Tom Curry to start England's World Cup opener vs Argentina on Saturday

Tom Curry is set to start in England’s World Cup opener against Argentina on Saturday despite three-MONTH injury absence

  • Tom Curry is poised to go straight back into England’s starting team on Saturday 
  • The Sale flanker has not played for three-and-a-half months due to an injury 
  • England management hopes the openside star can alleviate the defensive crisis 
  • Latest Rugby World Cup 2023 news, including fixtures, live scores and results

Tom Curry is poised to go straight back into England’s starting team for the World Cup opener against Argentina on Saturday – despite not playing for three-and-a-half months.

The 25-year-old Sale flanker’s last competitive appearance was when his club faced Saracens in the Premiership Final on May 27. 

Several weeks later, he suffered an ankle injury in training which meant that he missed England’s four warm-up matches last month. And this Curry – unlike twin brother Ben – is yet to play a Test under Steve Borthwick, having missed the last Six Nations due to a hamstring problem.

Now that he is finally fit and in full training, the Red Rose management regard the Lions openside as someone capable of alleviating the defensive crisis which came to a head in the shock defeat against Fiji at Twickenham, when England missed a staggering 27 tackles. 

‘We’re delighted Tom is available,’ said defence coach Kevin Sinfield.

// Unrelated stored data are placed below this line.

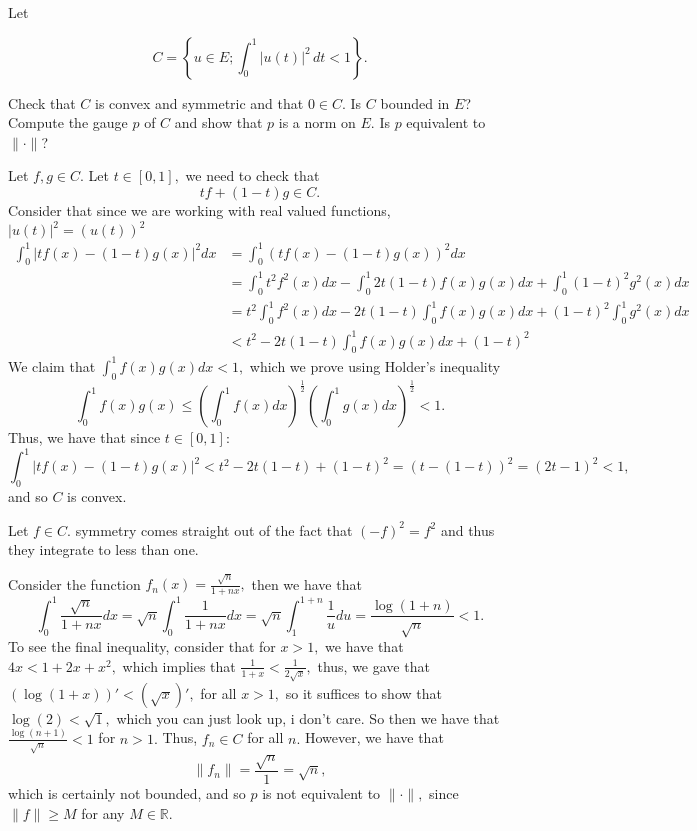 \documentclass[11pt]{article}
\newcommand{\bbR}{\mathbb{R}}
\begin{document}
\begin{problem}
\begin{enumerate}
Let


\[
C = \left\{ u \in E; \int_0^1 |u(t)|^2 \, dt < 1 \right\}.
\]



Check that \( C \) is convex and symmetric and that \( 0 \in C \). Is \( C \) bounded in \( E \)? Compute the gauge \( p \) of \( C \) and show that \( p \) is a norm on \( E \). Is \( p \) equivalent to \( \| \cdot \| \)?
\begin{solution}
    Let $f,g \in C.$ Let $t \in [0,1],$ we need to check that 
    \[tf + (1-t)g \in C.\] Consider that since we are working with real valued functions, $|u(t)|^2 = (u(t))^2$
\begin{align*}
    \int_0^1 |tf(x) - (1-t)g(x)|^2 dx &= \int_0^1 (tf(x) - (1-t)g(x))^2 dx\\
    &= \int_0^1 t^2 f^2(x)dx - \int_0^1 2t(1-t)f(x)g(x)dx + \int_0^1 (1-t)^2 g^2(x)dx\\
    &= t^2\int_0^1 f^2(x)dx - 2t(1-t)\int_0^1 f(x)g(x)dx + (1-t)^2\int_0^1  g^2(x)dx\\
    &< t^2 - 2t(1-t)\int_0^1 f(x)g(x)dx + (1-t)^2
\end{align*}
We claim that $\int_0^1 f(x)g(x)dx < 1,$ which we prove using Holder's inequality
\[\int_0^1 f(x)g(x)\leq \left(\int_0^1 f(x)dx\right)^\frac{1}{2} \left(\int_0^1 g(x)dx\right)^\frac{1}{2} < 1.\] Thus, we have that since $t\in [0,1]:$
\[\int_0^1 |tf(x) - (1-t)g(x)|^2 < t^2 - 2t(1-t) + (1-t)^2 = (t - (1-t))^2 = (2t - 1)^2 < 1,\] and so $C$ is convex. 

Let $f\in C.$ symmetry comes straight out of the fact that $(-f)^2 = f^2$ and thus they integrate to less than one.

Consider the function $f_n(x) = \frac{\sqrt{n}}{1 + nx},$ then we have that 
\[\int_0^1 \frac{\sqrt{n}}{1+ nx} dx=\sqrt{n}\int_0^1 \frac{1}{1 + nx}dx = \sqrt{n}\int_1^{1 + n} \frac{1}{u}du = \frac{\log(1 + n)}{\sqrt{n}} < 1.\] To see the final inequality, consider that for $x>1,$ we have that $4x < 1 + 2x + x^2,$ which implies that $\frac{1}{1 + x} < \frac{1}{2\sqrt{x}},$ thus, we gave that $(\log(1 + x))' < (\sqrt{x})',$ for all $x>1,$ so it suffices to show that $ \log(2) < \sqrt{1},$ which you can just look up, i don't care. So then we have that $\frac{\log(n+1)}{\sqrt{n}}< 1$ for $n>1.$ Thus, $f_n \in C$ for all $n.$ However, we have that 
\[\|f_n\| = \frac{\sqrt{n}}{1} = \sqrt{n},\] which is certainly not bounded, and so $p$ is not equivalent to $\|\cdot\|,$ since $\|f\| \geq M$ for any $M\in \bbR.$
    \end{solution}


\end{enumerate}
\end{problem}
\end{document}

Asked if throwing him straight in to face the Pumas represented a risk, he added: ‘No. He is ready.’

Tom Curry is poised to go straight back into England’s starting team for the World Cup opener

The 25-year-old Sale openside flanker has not played for three-and-a-half months due to injury

England management hopes the star can alleviate the defensive crisis after losing against Fiji

Sinfield has been under increasing pressure in light of England’s worrying inability to hold the line against a variety of opponents. When he was challenged on why the defence hasn’t been properly functioning, he thought carefully and, after a long pause, said: ‘Good question. I think it really helps having Tom Curry back available.

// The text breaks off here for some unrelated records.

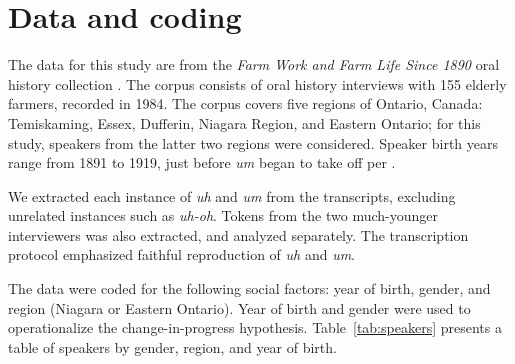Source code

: \documentclass[11pt]{article}
\begin{document}
\section{Data and coding}

The data for this study are from the \emph{Farm Work and Farm Life Since 1890}
oral history collection \parencite{denis2016}.
The corpus consists of oral history interviews with 155 elderly farmers,
recorded in 1984.
The corpus covers five regions of Ontario, Canada: Temiskaming, Essex, Dufferin,
Niagara Region, and Eastern Ontario; for this study, speakers from the latter
two regions were considered.
Speaker birth years range from 1891 to 1919, just before \emph{um} began to take
off per \textcite{fruehwald2016}.

We extracted each instance of \emph{uh} and \emph{um} from the transcripts,
excluding unrelated instances such as \emph{uh-oh}.
Tokens from the two much-younger interviewers was also extracted, and analyzed
separately.
The transcription protocol emphasized faithful reproduction of \emph{uh} and
\emph{um}.

The data were coded for the following social factors:
year of birth, gender, and region (Niagara or Eastern Ontario).
Year of birth and gender were used to operationalize the change-in-progress
hypothesis.
Table~\ref{tab:speakers} presents a table of speakers by gender, region, and
year of birth.
\end{document}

‘We just miss Tom Curry the player. He speaks well, he tidies a lot of things up, he’s an incredible athlete and he does things a lot of other players can’t do. Being a defence coach, the nitty gritty stuff which is really important – that pulls teams together – Tom does every single day, in many, many different actions. 

‘You suddenly throw Tom back in the mix and there are a couple of back rows looking over their shoulder and understanding they have to raise their game.’

While Curry is regarded as the man who can solve defensive issues, England’s coaches are hoping ‘magician’ Marcus Smith can pull a rabbit out of a hat in attack, as he continues to train at full-back. That new ploy had an encouraging impact in the games against Ireland and Fiji, despite England’s collective malfunctions.

‘You’ll have all seen what a magician he is with the ball,’ said Sinfield. ‘He can step off both feet, he’s quick and can beat the opposition for fun. So why not try to give him a bit more time and space than he would typically get at 10, try to get him a little bit wider? 

‘It would be crazy of us to put Marcus in the team and not try to put the ball in his hands and give him space to attack.

‘We have been working on it for some weeks now with him in training. He’s been incredible at the back. So to have him in the team and available, to have the option of him either coming on at 10 or 15, has been really good for us.

‘He embraced it straight away (being used at full-back). It was a question that was posed to him. Have you ever played 15? His first answer was, “No, but I would love to”. The response was music to our ears because you’re looking for tactical variation in the players we select. This gives us a bit more variation.’